Voor de studiejaren 2020-2021 en 2021-2022 wordt voor ieder jaar € 10,6 miljoen uitgetrokken voor verhoging van de Subsidieregeling praktijkleren. Dit geld is bedoeld om werkgevers in sectoren die zwaar zijn getroffen door de coronamaatregelen te stimuleren bbl-plekken aan te blijven bieden. Het beschikbare bedrag is niet voldoende om alle werkgevers een substantieel hogere subsidie te bieden. Daarom is er een selectie gemaakt. Daarbij zijn de volgende criteria gehanteerd:
- de arbeidsmarktperspectieven voor mbo’ers moeten goed zijn;
- de sector is conjunctuurgevoelig of er komen veel contactberoepen voor;
- de sector wordt voornamelijk privaat gefinancierd;
- de sectoren landbouw, horeca en recreatie vallen buiten de selectie omdat er voor deze sectoren al € 10,6 miljoen beschikbaar is voor verhoging van de Subsidieregeling praktijkleren via de motie-Heerma.
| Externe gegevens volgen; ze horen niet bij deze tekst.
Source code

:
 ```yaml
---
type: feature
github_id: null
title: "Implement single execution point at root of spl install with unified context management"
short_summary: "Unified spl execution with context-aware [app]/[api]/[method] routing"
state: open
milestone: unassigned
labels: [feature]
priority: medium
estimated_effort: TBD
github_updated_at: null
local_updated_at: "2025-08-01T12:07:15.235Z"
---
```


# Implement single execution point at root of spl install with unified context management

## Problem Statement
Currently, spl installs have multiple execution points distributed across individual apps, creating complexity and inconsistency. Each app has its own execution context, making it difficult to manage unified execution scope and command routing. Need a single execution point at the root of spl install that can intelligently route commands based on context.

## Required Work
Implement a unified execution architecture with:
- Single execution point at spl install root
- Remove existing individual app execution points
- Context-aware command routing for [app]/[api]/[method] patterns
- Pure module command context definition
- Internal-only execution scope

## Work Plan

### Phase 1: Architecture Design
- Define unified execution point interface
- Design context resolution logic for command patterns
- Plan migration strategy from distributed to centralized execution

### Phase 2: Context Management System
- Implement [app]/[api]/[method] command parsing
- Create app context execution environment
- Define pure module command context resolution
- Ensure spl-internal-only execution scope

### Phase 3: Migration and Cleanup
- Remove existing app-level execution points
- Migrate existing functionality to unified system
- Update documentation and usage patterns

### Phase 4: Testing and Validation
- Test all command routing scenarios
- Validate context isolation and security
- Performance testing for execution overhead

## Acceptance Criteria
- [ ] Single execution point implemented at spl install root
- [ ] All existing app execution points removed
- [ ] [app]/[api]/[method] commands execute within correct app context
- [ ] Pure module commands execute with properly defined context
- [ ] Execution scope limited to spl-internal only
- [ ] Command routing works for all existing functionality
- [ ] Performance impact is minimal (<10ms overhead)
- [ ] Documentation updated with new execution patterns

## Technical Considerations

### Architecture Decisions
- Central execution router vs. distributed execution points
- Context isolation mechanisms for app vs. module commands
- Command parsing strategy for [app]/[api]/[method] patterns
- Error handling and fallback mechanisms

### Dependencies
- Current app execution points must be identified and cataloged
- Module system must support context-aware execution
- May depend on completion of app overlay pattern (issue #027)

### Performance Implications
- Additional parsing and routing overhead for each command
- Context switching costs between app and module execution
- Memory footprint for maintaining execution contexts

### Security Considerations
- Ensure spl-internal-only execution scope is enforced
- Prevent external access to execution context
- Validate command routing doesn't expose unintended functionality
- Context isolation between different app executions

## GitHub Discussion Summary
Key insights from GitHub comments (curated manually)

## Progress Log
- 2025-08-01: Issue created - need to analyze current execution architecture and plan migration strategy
Dit bedrag wordt ondergebracht in een apart compartiment van de Subsidieregeling praktijkleren zodat werkgevers in de betreffende sectoren (of onderdelen daarvan) extra subsidie ontvangen voor het aanbieden van bbl-leerplekken bovenop het bedrag aan subsidie waarop zij op grond van de huidige regeling praktijkleren al aanspraak kunnen maken. Voor de bepaling van de leerbedrijven die in aanmerking zullen komen voor deze extra subsidie hanteer ik de codes van de Standaard Bedrijfsindeling (SBI) van het Centraal Bureau voor de Statistiek (CBS). Een overzicht van de SBI-codes treft u hieronder aan. Leerbedrijven waarvan de hoofdactiviteit een SBI-code heeft die voorkomt in dit overzicht, kunnen in aanmerking komen voor de extra subsidie praktijkleren.